Beykoz Belediye Başkanı Murat Aydın, sempozyumun Beykoz’a hayırlar getirmesini temenni ederek: “Kent tarımını önemsiyoruz. 4 yıl önce yaptığınız araştırmalarda da halkımızın kent tarımına ilgisinin ve potansiyelinin olduğunu tespit ettik. Oradan yola çıkarak çalışmalarımızı Belediye Tarım Müdürlüğü’nü kurarak başladık. İlgili sivil toplum örgütleri ile de işbirliği yapmaya başladık. 3 buçuk yıllık çalışmayla Beykoz’da tarım yapılan arazi alanını yüzde 13 artırdık. 3 binden fazla hemşerimize fide desteğinde bulunduk.
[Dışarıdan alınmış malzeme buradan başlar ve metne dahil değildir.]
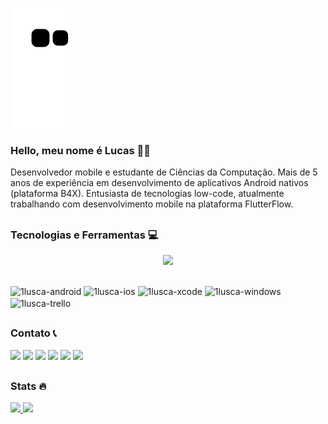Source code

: 
![Snake animation](https://github.com/1lusca/1lusca/blob/output/github-contribution-grid-snake.svg)


### Hello, meu nome é Lucas 👨‍💻 
Desenvolvedor mobile e estudante de Ciências da Computação. Mais de 5 anos de experiência em desenvolvimento de aplicativos Android nativos (plataforma B4X). Entusiasta de tecnologias low-code, atualmente trabalhando com desenvolvimento mobile na plataforma FlutterFlow.

##

### Tecnologias e Ferramentas 💻
<p align="center">
  <a href="https://skillicons.dev">
    <img src="https://skillicons.dev/icons?i=flutter,dart,html,css,bootstrap,firebase,mysql,postgres,vscode,androidstudio,vim,linux,xd,figma,postman,wordpress,git,github,trello" />
  </a>
</p>

##


<div style="display: inline_block">
  

  <img align="center" alt="1lusca-android" height="30" width="30" src="https://cdn.jsdelivr.net/gh/devicons/devicon/icons/android/android-plain.svg">
  <img align="center" alt="1lusca-ios" height="30" width="30" src="https://cdn.jsdelivr.net/gh/devicons/devicon/icons/apple/apple-original.svg">
  <img align="center" alt="1lusca-xcode" height="30" width="30" src="https://cdn.jsdelivr.net/gh/devicons/devicon/icons/xcode/xcode-original.svg">
  <img align="center" alt="1lusca-windows" height="30" width="30" src="https://cdn.jsdelivr.net/gh/devicons/devicon/icons/windows8/windows8-original.svg">
  <img align="center" alt="1lusca-trello" height="30" width="30" src="https://cdn.jsdelivr.net/gh/devicons/devicon/icons/trello/trello-plain.svg">
 
</div>
  
##
  
 ### Contato 📞
<div> 
  <a href="https://github.com/1lusca" target="_blank"><img src="https://img.shields.io/badge/GitHub-100000?style=for-the-badge&logo=github&logoColor=white" target="_blank"></a> 
  <a href="https://www.linkedin.com/in/lucasschneider10/" target="_blank"><img src="https://img.shields.io/badge/-LinkedIn-%230077B5?style=for-the-badge&logo=linkedin&logoColor=white" target="_blank"></a> 
 <a href="https://discord.com/channels/651596653974913035" target="_blank"><img src="https://img.shields.io/badge/Discord-7289DA?style=for-the-badge&logo=discord&logoColor=white" target="_blank"></a> 
  <a href = "mailto:schneider.lusca@gmail.com"><img src="https://img.shields.io/badge/Gmail-D14836?style=for-the-badge&logo=gmail&logoColor=white" target="_blank"></a>
  <a href = "mailto:schneider.lucas@outlook.com"><img src="https://img.shields.io/badge/Microsoft_Outlook-0078D4?style=for-the-badge&logo=microsoft-outlook&logoColor=white" target="_blank"></a>
  <a href = "https://wa.me/5551983016557"><img src="https://img.shields.io/badge/WhatsApp-25D366?style=for-the-badge&logo=whatsapp&logoColor=white" target="_blank"></a>
</div>

##

### Stats 🔥
<div>
<a href="https://github.com/seu-usuário-aqui">
  <img height="180em" src="https://github-readme-stats.vercel.app/api/top-langs/?username=1lusca&layout=compact&langs_count=7&theme=yeblu"/>
  <img height="180em" src="https://github-readme-stats.vercel.app/api?username=1lusca&show_icons=true&theme=yeblu&include_all_commits=true&count_private=true"/>
</div>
Ekibimizi güçlendirdik, tecrübe ile yola yürümeye devam ettik. 2019 yılı başı ve 2022 yılı kıyaslama yaptığımızda, 2019 yılında 14 bin 740 ton sebze ve meyve üretimi yapılmış, bugünse 20 bin 752 ton üretime çıktı.” “Biz tarımın sadece bir ihtiyacın karşılanması olarak görmüyoruz. Olağanüstü durumlarda lojistik problemi ortaya çakabilir, dolayısıyla yaşamın devam etmesi bakımından insanların ulaşılması gerekiyor. Bu konuda da kent tarımını önemsiyoruz. Bu süreci daha da geliştirmek ve Türkiye’de de yaygınlaşmasını sağlamak bakımından Bakanlığımızın yaptığı çalışmalara destek vermek amacıyla bu sempozyumu gerçekleştiriyoruz. Sayın Bakanımıza sempozyuma katılımı ve motivasyonumuza katkısı için çok teşekkür ediyoruz” dedi.Sempozyum Bilim Kurulu Başkanı Coşkun: “Akademi Sahada Kurtarıcı Oldu”
Sempozyum Bilim Kurulu Başkanı Prof. Dr. İsmail Coşkun ise konuşmasında aktivizm, STK ve gönüllülüğün yer aldığı kent tarımında akademinin ciddi bilgi üretimiyle, sahada her zaman kurtarıcı olduğunu vurguladı.Bilimsel Bütüncül Yaklaşım
Ardından uzmanlar, Beykoz özelinde kent tarımına yön verecek değerlendirmelerini, şehir planlamasından dikey ve topraksız tarıma, ekolojik köylerden permakültür ve agroekolojiye kadar, dünyadan ve ilçeden başarılı sürdürülebilir tarım örnekleriyle geniş bir yelpazede sundu.Sempozyumda kent tarımının ziraatten, mimariye, şehir planlamasından sosyolojiye tüm bilimsel disiplinlerin katılımıyla bütüncül bir yaklaşımla ele alınması ile mevzuatta güncel yasal düzenlemeler yapılması gerekliliği ağırlıklı ortak görüş olarak ön plana çıktı.“Beykoz 2022 Kent Tarımı Sempozyumu” sonunda tüm kent tarımı paydaşları için bir de kitap yayınlanacak.